Idolizing Olivia’s love for her dead brother, Orsino even talks about replacing that with love for himself and getting crowned as ‘one selfsame king’ who will rule over all the thrones of her brain, liver and heart. .Orsino’s ramblings on love hardly focus on Olivia; rather the focus is on possession, ownership and fulfillment of his frustrated desire. Priding himself on his ability to love, Orsino believes that there can be no comparison between the love that a woman can bear him and that which he bears for Olivia.
If Orsino seems preoccupied with the ‘idea’ of love, Olivia is in love with ‘love as grief’ itself. While distinctly separate, both Orsino and Olivia delight in making a spectacle of love. If Orsino exhibits his love by surfeiting in food and music, Olivia embraces the idea of love as mourning. She walks veiled like a nun who has renounced herself from the world, refuses to meet anyone, and waters her chamber daily with tears. It is only the young and magnificent figure of Viola/Cesario that forces her out of the self-inflicted period of mourning. Like Orsino, she is hasty enough to ‘catch the plague’ of love while still being skeptical about the deceiving power of her senses.
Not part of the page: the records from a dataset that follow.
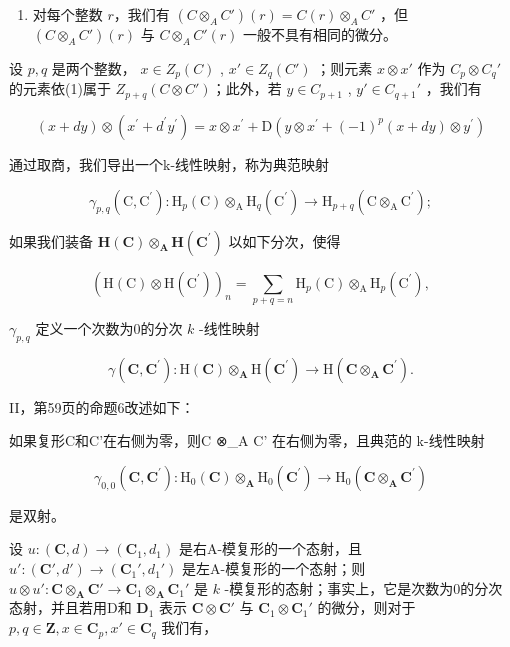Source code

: \begin{enumerate}
\def\labelenumi{\arabic{enumi})}
\setcounter{enumi}{1}
\tightlist
\item
  对每个整数 \(r\)，我们有 \((C \otimes_{A} C')(r) = C(r) \otimes_{A} C'\) ，但 \((C \otimes_{A} C')(r)\) 与 \(C \otimes_{A} C'(r)\) 一般不具有相同的微分。
\end{enumerate}

设 \(p, q\) 是两个整数， \(x \in Z_p(C)\) , \(x' \in Z_q(C')\) ；则元素 \(x \otimes x'\) 作为 \(C_p \otimes C_q'\) 的元素依(1)属于 \(Z_{p+q}(C \otimes C')\)；此外，若 \(y \in C_{p+1}\) , \(y' \in C_{q+1}'\) ，我们有

\[
(x + d y) \otimes (x ^ {\prime} + d ^ {\prime} y ^ {\prime}) = x \otimes x ^ {\prime} + \mathrm{D} (y \otimes x ^ {\prime} + (- 1) ^ {p} (x + d y) \otimes y ^ {\prime})
\]

通过取商，我们导出一个k-线性映射，称为典范映射

\[
\gamma_ {p, q} (\mathrm{C}, \mathrm{C} ^ {\prime}): \mathrm{H} _ {p} (\mathrm{C}) \otimes_ {\mathrm{A}} \mathrm{H} _ {q} (\mathrm{C} ^ {\prime}) \rightarrow \mathrm{H} _ {p + q} (\mathrm{C} \otimes_ {\mathrm{A}} \mathrm{C} ^ {\prime});
\]

如果我们装备 \(\mathbf{H}(\mathbf{C})\otimes_{\mathbf{A}}\mathbf{H}(\mathbf{C}^{\prime})\) 以如下分次，使得

\[
\left(\mathrm{H} (\mathrm{C}) \otimes \mathrm{H} (\mathrm{C} ^ {\prime})\right) _ {n} = \sum_ {p + q = n} \mathrm{H} _ {p} (\mathrm{C}) \otimes_ {\mathrm{A}} \mathrm{H} _ {p} (\mathrm{C} ^ {\prime}),
\]

\(\gamma_{p,q}\) 定义一个次数为0的分次 \(k\) -线性映射

\[
\gamma (\mathbf {C}, \mathbf {C} ^ {\prime}): \mathrm{H} (\mathbf {C}) \otimes_ {\mathbf {A}} \mathrm{H} (\mathbf {C} ^ {\prime}) \rightarrow \mathrm{H} (\mathbf {C} \otimes_ {\mathbf {A}} \mathbf {C} ^ {\prime}).
\]

II，第59页的命题6改述如下：

如果复形C和C'在右侧为零，则C ⊗\_A C' 在右侧为零，且典范的 k-线性映射

\[
\gamma_ {0, 0} (\mathbf {C}, \mathbf {C} ^ {\prime}): \mathrm{H} _ {0} (\mathbf {C}) \otimes_ {\mathbf {A}} \mathrm{H} _ {0} (\mathbf {C} ^ {\prime}) \rightarrow \mathrm{H} _ {0} (\mathbf {C} \otimes_ {\mathbf {A}} \mathbf {C} ^ {\prime})
\]

是双射。

设 \(u: (\mathbf{C}, d) \to (\mathbf{C}_1, d_1)\) 是右A-模复形的一个态射，且 \(u': (\mathbf{C}', d') \to (\mathbf{C}_1', d_1')\) 是左A-模复形的一个态射；则 \(u \otimes u': \mathbf{C} \otimes_{\mathbf{A}} \mathbf{C}' \to \mathbf{C}_1 \otimes_{\mathbf{A}} \mathbf{C}_1'\) 是 \(k\) -模复形的态射；事实上，它是次数为0的分次态射，并且若用D和 \(\mathbf{D}_1\) 表示 \(\mathbf{C} \otimes \mathbf{C}'\) 与 \(\mathbf{C}_1 \otimes \mathbf{C}_1'\) 的微分，则对于 \(p, q \in \mathbf{Z}, x \in \mathbf{C}_p, x' \in \mathbf{C}_q\) 我们有，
Viola is the only character in the play who is prudent enough to understand Olivia’s attraction while forewarning her all the time that ‘I am not what I am’. Caught in her disguise as a man, Viola clearly understands the double bind of being both a man and a woman who is forced to conceal her love for Orsino and unable to prevent Olivia from falling in love with her.
On the other end of the spectrum of lovers in Twelfth Night, we have Malvolio and Antonio. Malvolioharbours illusions of Olivia being in love with him and daydreams about his marriage with the mistress. It is both his narcissistic desire and his sexual desire for Olivia that prompts him to misread and misinterpret Maria’s letter written in Olivia’s handwriting. Antonio is another passionate lover who openly espouses his ‘willing love’ for Sebastian, ‘exposes’ himself to dangers in Illyria for the sake of his lover and is the only clear embodiment of same-sex love in the text.
Hyper romantic vascillating love is the norm in Twelfth Night with characters easily falling in and out of love, swiftly changing feelings and expressions, and transferring love from one to another. Love, for most of the characters, seems to be a magic potion quick to enchant one after another.